With all the talk about the Price Wars of ’09 and Border’s closing of 200 Waldenbooks stores in the new year, it seems about time to take a closer look at those quaint little retailers known as the indies.
Like Godzilla on his rampage, the major chains seem to be taking over the book world as we know it, especially the online market moguls like Amazon. So do who really needs the Independent booksellers anymore?
We do.
It’s not the fantasy-land, glass-half-full ideal that indies care about the book as a book, not as a means of profit; nor is it the intangible, feel-good loyalty and trust that the 1998 chick flick “You’ve Got Mail” was dead set on encapsulating.
No, it’s a much more corporate concept: Indie’s sell the unsellable book.
Anyone can push a unit of Stephen Kings, James Pattersons, and Stephanie Meyers. But it takes the skill and tenacity of an Independent to apply the right debut author to the right niche market. With hundreds of books coming out each season of each year, it’s a wonder readers don’t have the NYT Bestseller list memorized. How else can you get in and out of the mammoth bookstore with a guaranteed good-read, and NOT spend hours scouring the shelves?

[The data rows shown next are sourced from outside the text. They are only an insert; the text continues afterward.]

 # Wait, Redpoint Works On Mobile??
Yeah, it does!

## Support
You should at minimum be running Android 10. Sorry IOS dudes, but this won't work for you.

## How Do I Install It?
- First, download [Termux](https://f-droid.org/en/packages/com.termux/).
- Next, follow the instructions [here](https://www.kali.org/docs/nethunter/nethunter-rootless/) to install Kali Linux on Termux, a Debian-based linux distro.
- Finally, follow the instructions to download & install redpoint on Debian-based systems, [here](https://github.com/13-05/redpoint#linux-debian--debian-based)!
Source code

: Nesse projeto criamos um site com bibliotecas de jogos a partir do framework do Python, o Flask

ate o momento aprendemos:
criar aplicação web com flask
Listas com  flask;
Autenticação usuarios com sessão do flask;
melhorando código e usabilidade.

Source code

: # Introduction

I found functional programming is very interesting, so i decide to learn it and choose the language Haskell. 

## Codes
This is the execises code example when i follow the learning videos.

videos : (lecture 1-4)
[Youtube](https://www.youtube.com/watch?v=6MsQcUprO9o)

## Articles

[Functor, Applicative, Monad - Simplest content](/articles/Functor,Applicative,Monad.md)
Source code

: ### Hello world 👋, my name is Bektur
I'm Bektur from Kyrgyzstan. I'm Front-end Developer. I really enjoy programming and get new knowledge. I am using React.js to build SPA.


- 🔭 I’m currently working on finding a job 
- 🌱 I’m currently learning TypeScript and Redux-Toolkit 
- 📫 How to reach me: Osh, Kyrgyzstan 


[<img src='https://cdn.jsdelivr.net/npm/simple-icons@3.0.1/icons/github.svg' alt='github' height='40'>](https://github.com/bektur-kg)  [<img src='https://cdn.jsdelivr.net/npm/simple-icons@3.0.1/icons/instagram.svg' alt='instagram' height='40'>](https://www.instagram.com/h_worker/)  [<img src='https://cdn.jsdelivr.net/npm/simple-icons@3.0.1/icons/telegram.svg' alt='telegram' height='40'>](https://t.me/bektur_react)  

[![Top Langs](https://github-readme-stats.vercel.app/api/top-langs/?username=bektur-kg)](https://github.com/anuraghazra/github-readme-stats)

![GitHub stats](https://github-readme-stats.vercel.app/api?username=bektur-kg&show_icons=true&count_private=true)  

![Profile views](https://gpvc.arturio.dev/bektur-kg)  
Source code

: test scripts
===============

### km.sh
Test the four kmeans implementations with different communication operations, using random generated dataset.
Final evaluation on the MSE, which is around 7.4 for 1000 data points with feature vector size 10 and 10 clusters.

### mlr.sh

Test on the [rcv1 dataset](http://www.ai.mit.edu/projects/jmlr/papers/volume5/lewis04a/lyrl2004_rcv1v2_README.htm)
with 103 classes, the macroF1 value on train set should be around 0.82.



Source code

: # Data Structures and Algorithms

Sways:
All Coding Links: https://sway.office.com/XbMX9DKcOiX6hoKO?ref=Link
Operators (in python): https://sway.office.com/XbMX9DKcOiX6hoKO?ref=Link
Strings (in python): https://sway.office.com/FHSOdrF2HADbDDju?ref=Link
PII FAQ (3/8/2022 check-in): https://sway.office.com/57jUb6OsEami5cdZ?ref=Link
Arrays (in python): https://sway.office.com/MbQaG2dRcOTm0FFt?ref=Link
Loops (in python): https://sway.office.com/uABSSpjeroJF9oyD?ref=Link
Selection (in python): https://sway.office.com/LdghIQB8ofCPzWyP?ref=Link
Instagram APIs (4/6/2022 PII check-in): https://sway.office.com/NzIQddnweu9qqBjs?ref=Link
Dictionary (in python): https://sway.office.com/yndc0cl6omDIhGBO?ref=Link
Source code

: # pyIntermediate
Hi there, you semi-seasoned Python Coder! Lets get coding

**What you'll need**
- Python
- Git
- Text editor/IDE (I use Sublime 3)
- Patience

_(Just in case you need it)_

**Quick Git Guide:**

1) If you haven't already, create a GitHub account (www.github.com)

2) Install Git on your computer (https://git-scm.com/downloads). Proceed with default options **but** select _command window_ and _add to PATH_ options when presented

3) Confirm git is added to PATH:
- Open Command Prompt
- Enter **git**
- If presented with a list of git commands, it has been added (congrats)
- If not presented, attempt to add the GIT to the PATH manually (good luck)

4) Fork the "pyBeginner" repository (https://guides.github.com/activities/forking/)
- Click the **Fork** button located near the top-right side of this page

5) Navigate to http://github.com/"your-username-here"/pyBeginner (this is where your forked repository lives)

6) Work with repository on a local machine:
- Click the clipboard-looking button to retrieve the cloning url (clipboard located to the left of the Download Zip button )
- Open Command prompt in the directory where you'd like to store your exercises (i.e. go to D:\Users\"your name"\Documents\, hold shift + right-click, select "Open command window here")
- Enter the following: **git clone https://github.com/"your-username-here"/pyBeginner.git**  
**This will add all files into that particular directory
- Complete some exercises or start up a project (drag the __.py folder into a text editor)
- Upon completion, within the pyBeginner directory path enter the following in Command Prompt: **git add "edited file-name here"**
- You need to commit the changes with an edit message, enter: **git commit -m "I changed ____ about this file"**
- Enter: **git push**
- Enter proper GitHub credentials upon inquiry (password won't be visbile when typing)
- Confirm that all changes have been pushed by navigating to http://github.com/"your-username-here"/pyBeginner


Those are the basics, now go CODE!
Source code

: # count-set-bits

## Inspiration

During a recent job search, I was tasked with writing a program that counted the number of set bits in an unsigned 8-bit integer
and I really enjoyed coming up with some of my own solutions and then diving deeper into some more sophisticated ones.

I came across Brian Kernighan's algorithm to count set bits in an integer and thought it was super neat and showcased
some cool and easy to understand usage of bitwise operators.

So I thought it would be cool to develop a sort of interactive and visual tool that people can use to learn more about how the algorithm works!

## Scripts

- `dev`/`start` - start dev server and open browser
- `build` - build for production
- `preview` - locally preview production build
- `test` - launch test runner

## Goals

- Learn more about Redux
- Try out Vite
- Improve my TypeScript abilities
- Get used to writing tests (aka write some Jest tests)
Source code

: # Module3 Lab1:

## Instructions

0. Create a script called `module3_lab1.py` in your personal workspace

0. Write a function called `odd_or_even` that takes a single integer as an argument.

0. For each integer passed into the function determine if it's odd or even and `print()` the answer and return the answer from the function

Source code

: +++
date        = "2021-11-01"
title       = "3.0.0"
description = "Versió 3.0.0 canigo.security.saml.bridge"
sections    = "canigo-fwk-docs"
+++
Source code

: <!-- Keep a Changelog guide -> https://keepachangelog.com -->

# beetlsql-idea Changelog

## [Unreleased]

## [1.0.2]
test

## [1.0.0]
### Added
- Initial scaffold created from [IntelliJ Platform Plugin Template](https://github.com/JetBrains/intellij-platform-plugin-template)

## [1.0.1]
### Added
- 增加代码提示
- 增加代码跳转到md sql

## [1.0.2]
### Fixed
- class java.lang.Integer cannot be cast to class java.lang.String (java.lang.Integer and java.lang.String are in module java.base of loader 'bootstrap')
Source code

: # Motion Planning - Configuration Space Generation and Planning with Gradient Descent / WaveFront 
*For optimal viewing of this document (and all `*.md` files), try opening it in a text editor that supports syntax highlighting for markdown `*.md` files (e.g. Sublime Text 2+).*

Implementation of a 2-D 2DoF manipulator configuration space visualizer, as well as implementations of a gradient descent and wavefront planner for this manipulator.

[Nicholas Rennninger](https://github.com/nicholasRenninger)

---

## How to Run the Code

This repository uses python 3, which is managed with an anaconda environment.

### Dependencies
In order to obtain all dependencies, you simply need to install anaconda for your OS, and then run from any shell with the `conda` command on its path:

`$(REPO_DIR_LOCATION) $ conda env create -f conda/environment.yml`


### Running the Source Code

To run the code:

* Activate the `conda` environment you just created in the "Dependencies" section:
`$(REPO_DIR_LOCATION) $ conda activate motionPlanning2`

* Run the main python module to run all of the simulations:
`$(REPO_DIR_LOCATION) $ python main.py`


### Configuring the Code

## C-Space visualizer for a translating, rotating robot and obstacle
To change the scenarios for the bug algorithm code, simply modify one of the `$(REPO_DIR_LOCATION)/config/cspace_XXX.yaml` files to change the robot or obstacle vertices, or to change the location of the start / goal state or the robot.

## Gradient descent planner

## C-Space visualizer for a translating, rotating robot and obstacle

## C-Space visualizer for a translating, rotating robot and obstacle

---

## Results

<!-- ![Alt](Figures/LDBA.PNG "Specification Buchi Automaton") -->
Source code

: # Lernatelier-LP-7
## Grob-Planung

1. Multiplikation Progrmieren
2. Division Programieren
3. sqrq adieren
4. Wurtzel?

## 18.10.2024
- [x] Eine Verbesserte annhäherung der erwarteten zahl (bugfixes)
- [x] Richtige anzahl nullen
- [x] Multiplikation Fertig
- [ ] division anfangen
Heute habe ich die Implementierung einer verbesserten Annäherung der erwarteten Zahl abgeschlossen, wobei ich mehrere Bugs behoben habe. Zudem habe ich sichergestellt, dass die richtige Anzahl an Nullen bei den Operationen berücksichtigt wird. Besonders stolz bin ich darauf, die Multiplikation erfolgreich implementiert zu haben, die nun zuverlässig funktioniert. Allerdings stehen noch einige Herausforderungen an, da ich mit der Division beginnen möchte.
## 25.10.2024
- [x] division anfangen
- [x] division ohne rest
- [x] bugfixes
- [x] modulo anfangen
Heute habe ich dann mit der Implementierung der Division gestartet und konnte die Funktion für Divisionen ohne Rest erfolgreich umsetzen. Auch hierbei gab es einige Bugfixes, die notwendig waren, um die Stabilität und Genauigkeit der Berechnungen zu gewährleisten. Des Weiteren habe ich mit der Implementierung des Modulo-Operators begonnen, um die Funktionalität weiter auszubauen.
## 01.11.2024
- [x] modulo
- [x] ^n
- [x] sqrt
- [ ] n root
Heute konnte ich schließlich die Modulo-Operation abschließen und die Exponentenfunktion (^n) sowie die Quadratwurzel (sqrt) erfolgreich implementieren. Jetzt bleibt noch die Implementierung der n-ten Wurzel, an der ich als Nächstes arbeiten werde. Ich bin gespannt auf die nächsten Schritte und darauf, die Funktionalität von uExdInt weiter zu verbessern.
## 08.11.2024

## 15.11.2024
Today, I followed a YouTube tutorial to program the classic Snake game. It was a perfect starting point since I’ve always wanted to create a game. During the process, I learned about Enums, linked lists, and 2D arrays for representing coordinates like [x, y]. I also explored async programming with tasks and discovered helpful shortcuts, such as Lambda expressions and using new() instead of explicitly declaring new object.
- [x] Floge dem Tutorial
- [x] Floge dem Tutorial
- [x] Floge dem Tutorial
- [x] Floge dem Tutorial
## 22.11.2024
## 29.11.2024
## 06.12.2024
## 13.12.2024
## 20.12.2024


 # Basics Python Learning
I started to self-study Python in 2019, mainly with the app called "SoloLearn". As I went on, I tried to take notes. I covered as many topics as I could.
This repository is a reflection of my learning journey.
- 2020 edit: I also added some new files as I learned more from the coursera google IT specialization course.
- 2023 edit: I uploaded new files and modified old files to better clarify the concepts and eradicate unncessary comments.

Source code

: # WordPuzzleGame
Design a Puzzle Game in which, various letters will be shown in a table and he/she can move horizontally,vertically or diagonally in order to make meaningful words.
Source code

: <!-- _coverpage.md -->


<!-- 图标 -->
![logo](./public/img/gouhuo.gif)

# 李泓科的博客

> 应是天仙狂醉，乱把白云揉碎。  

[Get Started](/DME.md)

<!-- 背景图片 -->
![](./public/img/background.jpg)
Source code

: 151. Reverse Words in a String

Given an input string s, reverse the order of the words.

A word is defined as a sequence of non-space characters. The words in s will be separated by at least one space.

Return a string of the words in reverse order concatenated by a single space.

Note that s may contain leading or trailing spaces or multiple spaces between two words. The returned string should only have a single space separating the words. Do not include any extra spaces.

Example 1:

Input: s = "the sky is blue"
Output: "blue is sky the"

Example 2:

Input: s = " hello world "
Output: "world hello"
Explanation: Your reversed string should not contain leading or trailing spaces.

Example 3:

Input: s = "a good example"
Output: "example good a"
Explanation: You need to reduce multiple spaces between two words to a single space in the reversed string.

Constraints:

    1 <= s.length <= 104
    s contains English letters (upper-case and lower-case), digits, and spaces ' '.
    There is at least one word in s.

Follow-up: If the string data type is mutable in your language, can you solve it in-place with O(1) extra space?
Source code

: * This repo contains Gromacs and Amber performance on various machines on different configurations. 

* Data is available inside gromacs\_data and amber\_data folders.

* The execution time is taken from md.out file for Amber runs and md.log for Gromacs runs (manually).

Enter the Independent. Like the Caped Crusader, these stores swoop in unexpectedly, saving us from the shallow, trashy $7 paperbacks and the $30 bricks of predictable plot-lines. Instead we discover the next Garth Stein, Greg Mortenson, and Michael Pollan. Why does it work? Because Indies have a target audience, and know, it isn’t anyone who can read. They know their books like they know their alphabet; and when it comes time to buy from the publisher, their numbers are small, but they can play a huge roll in making or breaking your book.
Let me put it this way, when buying your vegetables, who do you trust more: the Stop & Shop CEO, or the gentleman at the Farmer’s Market? (I’ve always been a bit of a farmgirl myself.)